• _Activity_
Copy nothing but the lines below running from the line containing "5.Body Parserにによるフォームの利用" through the line containing "The bug funnel is all about performance.", both end lines included.

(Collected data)

- Opening Delimiter -

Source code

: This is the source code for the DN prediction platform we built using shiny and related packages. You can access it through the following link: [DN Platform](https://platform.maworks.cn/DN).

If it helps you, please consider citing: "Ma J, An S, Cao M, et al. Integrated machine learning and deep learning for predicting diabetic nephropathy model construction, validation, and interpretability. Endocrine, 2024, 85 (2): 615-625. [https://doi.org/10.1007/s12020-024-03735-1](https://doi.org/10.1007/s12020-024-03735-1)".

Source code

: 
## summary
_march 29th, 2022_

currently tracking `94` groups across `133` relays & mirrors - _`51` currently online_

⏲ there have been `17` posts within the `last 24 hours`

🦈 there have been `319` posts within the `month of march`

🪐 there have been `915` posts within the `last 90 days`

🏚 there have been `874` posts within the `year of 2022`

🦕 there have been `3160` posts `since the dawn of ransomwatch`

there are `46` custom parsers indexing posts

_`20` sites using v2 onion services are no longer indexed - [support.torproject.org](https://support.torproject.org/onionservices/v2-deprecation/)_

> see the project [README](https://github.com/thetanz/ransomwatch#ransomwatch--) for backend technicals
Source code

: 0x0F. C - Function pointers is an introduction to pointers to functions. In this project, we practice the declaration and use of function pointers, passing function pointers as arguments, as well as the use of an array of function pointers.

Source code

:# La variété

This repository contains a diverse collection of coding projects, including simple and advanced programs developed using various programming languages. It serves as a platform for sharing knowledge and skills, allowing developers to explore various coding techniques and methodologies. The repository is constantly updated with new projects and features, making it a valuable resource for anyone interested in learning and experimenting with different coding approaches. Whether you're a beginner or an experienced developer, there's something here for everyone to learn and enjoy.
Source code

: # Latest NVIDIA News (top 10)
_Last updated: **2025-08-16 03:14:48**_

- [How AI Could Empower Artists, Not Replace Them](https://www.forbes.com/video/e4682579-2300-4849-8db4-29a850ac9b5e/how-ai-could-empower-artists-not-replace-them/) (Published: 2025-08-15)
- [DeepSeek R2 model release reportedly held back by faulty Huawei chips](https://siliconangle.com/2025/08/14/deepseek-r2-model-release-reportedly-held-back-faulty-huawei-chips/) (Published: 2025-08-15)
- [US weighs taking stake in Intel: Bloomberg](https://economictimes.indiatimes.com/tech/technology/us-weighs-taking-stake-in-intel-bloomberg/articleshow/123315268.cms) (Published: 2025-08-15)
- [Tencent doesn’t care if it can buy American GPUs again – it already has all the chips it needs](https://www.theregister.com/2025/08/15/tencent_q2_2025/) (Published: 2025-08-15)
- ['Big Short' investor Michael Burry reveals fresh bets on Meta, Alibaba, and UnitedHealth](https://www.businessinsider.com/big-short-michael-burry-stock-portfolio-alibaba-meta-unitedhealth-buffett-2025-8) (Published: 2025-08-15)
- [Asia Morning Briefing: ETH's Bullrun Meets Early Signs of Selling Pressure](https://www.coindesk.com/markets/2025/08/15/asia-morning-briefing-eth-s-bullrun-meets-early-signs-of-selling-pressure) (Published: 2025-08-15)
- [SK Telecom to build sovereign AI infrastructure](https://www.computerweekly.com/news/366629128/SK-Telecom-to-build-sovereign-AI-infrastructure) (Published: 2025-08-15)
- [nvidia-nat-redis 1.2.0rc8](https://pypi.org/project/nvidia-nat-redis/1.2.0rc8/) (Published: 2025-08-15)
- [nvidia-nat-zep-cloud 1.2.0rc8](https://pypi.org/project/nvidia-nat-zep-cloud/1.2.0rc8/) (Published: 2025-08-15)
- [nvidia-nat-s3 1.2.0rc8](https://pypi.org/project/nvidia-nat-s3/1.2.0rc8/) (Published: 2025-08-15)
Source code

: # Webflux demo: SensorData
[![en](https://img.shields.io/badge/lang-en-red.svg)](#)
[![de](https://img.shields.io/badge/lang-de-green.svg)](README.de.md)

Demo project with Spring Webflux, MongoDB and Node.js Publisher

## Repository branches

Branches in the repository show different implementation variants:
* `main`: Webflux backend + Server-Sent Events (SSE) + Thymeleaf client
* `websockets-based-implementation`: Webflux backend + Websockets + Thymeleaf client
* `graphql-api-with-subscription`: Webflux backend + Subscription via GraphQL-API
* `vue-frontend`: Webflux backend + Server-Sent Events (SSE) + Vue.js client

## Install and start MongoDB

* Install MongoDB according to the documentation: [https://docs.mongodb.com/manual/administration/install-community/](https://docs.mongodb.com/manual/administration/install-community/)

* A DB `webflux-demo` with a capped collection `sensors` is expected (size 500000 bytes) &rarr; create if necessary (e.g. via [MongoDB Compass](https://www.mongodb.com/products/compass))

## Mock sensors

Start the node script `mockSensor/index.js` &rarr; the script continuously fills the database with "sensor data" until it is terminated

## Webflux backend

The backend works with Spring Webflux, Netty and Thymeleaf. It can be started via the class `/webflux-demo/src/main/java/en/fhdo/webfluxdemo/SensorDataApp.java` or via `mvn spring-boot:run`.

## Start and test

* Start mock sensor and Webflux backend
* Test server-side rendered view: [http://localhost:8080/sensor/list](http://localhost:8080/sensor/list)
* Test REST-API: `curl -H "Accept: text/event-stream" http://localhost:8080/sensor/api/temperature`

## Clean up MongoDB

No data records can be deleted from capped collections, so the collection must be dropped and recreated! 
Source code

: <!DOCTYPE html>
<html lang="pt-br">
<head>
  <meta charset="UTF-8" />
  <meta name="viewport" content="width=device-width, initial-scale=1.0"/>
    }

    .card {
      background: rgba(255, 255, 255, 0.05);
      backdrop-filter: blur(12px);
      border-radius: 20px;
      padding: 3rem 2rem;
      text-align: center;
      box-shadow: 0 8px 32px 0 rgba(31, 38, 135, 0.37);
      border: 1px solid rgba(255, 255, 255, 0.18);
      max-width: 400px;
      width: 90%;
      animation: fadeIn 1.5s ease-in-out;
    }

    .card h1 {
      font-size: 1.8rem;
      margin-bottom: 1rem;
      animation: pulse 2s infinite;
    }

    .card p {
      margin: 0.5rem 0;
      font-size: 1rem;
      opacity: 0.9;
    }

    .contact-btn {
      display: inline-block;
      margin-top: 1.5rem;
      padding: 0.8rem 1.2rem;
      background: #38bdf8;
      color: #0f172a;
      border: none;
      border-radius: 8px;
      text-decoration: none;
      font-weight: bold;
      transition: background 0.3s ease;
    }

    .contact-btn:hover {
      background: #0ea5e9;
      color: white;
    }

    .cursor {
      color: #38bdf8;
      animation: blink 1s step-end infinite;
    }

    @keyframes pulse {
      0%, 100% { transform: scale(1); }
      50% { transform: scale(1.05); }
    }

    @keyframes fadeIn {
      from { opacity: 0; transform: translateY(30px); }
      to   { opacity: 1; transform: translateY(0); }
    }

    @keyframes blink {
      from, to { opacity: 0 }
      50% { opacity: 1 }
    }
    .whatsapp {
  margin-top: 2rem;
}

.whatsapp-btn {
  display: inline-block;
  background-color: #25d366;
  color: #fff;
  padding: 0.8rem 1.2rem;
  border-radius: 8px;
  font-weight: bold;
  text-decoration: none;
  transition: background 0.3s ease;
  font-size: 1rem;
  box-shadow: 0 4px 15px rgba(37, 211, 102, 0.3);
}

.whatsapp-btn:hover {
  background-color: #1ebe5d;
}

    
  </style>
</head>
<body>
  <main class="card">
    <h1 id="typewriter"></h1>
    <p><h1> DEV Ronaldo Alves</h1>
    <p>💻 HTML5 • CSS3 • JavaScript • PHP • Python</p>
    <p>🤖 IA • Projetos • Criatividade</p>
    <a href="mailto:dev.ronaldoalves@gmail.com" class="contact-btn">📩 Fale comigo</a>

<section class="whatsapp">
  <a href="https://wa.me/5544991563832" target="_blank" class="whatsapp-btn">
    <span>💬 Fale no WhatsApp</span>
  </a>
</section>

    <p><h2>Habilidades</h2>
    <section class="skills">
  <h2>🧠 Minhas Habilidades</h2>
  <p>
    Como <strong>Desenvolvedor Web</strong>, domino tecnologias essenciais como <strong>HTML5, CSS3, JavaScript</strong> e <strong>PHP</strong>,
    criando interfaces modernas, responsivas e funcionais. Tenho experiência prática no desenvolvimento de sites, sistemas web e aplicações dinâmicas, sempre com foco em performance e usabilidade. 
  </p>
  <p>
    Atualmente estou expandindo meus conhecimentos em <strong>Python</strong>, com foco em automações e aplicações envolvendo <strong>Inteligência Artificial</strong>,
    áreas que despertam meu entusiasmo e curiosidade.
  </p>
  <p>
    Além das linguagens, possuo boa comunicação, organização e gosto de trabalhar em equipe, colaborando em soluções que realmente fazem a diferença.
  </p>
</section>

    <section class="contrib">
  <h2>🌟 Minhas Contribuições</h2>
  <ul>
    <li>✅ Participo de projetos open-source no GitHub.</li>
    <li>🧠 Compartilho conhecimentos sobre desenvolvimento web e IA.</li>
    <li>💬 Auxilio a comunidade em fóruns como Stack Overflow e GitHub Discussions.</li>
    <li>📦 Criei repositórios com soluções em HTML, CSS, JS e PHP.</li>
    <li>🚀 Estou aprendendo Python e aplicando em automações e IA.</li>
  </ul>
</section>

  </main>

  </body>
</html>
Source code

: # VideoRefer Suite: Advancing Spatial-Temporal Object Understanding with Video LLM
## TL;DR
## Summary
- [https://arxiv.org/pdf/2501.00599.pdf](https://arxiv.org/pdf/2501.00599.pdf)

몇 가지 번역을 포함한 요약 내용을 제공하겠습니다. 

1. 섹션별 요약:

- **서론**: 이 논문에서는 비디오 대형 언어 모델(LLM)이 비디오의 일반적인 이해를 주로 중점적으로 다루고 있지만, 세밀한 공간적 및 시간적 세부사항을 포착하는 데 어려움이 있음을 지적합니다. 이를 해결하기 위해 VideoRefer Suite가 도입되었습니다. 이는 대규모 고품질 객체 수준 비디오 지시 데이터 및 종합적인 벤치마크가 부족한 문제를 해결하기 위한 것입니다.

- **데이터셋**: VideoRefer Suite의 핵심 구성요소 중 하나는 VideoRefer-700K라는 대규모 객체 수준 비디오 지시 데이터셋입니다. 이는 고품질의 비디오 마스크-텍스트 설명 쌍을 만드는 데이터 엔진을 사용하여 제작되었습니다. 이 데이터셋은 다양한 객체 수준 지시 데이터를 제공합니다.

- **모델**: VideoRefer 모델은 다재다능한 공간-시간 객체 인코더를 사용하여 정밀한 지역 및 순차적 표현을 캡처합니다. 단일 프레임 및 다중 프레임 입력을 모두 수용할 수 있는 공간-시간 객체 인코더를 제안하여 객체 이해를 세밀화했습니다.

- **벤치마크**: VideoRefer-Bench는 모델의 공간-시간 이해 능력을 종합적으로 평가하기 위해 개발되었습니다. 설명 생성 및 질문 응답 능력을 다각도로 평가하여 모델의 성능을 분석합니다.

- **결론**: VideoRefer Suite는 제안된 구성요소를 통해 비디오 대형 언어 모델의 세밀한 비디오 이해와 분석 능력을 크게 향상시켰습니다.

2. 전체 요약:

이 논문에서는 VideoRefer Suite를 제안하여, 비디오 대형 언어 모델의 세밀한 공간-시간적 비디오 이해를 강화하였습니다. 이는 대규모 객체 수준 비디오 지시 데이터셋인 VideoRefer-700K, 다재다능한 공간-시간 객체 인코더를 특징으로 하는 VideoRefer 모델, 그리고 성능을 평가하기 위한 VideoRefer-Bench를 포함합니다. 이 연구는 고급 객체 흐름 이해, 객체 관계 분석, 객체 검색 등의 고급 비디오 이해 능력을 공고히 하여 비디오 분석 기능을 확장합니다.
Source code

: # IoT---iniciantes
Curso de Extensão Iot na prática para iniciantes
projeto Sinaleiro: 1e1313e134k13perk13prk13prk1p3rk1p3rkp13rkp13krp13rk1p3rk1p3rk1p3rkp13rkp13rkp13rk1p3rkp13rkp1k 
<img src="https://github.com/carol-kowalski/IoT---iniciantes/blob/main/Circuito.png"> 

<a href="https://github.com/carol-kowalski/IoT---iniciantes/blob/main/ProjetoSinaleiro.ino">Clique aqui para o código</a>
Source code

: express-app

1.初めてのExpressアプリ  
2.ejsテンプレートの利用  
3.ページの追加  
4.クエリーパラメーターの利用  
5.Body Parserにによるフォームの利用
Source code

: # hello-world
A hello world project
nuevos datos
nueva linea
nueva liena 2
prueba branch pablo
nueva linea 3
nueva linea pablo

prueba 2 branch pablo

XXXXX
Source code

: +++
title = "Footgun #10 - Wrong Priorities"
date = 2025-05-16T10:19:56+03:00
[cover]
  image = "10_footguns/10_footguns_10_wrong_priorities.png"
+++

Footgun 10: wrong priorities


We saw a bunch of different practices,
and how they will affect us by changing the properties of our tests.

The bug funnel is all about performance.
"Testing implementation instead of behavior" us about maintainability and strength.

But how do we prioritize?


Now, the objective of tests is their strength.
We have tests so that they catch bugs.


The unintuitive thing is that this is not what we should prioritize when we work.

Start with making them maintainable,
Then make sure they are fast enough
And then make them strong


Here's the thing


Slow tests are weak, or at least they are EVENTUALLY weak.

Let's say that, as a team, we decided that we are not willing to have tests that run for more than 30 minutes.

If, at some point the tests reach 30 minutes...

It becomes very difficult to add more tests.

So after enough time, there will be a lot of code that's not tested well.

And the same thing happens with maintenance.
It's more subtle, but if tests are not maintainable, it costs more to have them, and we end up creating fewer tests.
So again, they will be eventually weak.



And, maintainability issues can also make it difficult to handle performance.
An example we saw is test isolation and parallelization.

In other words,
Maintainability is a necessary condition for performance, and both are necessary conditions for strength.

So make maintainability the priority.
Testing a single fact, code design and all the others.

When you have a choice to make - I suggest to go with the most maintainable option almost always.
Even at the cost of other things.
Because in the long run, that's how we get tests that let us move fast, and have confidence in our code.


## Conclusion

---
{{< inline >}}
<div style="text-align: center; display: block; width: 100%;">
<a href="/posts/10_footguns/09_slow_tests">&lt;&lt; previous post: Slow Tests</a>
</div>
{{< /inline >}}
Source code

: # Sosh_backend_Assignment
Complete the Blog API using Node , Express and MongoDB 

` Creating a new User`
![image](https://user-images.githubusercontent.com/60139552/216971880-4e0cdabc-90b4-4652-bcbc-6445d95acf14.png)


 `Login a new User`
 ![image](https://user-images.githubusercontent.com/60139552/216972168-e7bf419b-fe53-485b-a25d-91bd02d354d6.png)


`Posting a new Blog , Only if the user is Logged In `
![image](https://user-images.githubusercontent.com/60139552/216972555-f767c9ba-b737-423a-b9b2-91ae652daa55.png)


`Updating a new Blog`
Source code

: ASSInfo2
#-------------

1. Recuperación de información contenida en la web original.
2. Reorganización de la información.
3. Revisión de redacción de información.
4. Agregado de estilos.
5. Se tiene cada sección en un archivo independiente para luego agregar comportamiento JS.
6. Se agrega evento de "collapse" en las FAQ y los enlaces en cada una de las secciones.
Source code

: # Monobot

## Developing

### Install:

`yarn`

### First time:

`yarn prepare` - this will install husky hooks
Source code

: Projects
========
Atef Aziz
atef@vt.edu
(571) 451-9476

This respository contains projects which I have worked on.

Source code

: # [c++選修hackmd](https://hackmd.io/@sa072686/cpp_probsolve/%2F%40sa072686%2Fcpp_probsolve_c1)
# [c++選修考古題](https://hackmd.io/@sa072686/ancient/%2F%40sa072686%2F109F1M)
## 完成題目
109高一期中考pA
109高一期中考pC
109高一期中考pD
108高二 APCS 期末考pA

- Closing Delimiter -

• _Response to this exercise_
5.Body Parserにによるフォームの利用
Source code

: # hello-world
A hello world project
nuevos datos
nueva linea
nueva liena 2
prueba branch pablo
nueva linea 3
nueva linea pablo

prueba 2 branch pablo

XXXXX
Source code

: +++
title = "Footgun #10 - Wrong Priorities"
date = 2025-05-16T10:19:56+03:00
[cover]
  image = "10_footguns/10_footguns_10_wrong_priorities.png"
+++

Footgun 10: wrong priorities


We saw a bunch of different practices,
and how they will affect us by changing the properties of our tests.

The bug funnel is all about performance.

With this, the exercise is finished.